To those of you that haven't been in a British school in the last 15 years - Acorn used to be the main supplier of computers to educational establishments, with the BBCs in the early 80s, and the Archimedes in the late 80s, early 90s. Being British, the Archimedes was an incredible ground-breaking mass-market system which absolutely no-one bought: it was the system the original ARM chip was designed for (indeed, ARM used to mean 'Acorn RISC Machines'). The Archimedes, which came out in 1987, had a 32-bit, graphical, multi-tasking operating system with the best version of Basic I've used used.

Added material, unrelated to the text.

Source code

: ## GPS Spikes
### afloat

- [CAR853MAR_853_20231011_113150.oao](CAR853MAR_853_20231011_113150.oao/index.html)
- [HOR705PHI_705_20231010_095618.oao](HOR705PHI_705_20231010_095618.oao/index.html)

Luckily, they were better at marketing the ARM chip than they were in marketing the actual computer - ARM was spun off at a seperate company, and is now worth much much more than Acorn ever was. Much of the money ARM makes comes from licensing it's designs to other companies.
Similarly, Psion designed achingly wonderful handheld machines (I bought a Psion 5 when it came out. Recently, it ran for 44 hours on a pair of ordinary AA batteries). Incredible battery life, wonderful keyboard, very well designed OS (Epoc), integrated programming language. Now it looks like Psion the hardware company will fade away, and Symbian the software company will grow.
-- Help Digitise the Public Domain at DP.
The C++ compiler you use for developing EPOC applications is GNU C. Is that free enough? You can download the SDK from here: http://www.symbiandevnet.com/
The only drawback is that it assumes that you are developing on a M$ platform.
If only Symbian could make the EPOC OS open source. Then it would really take off! The EPOC OS is really good and beats PalmOS easily. But I'm afraid that Symbian would rather just stop developing the OS than making it Free. Sigh.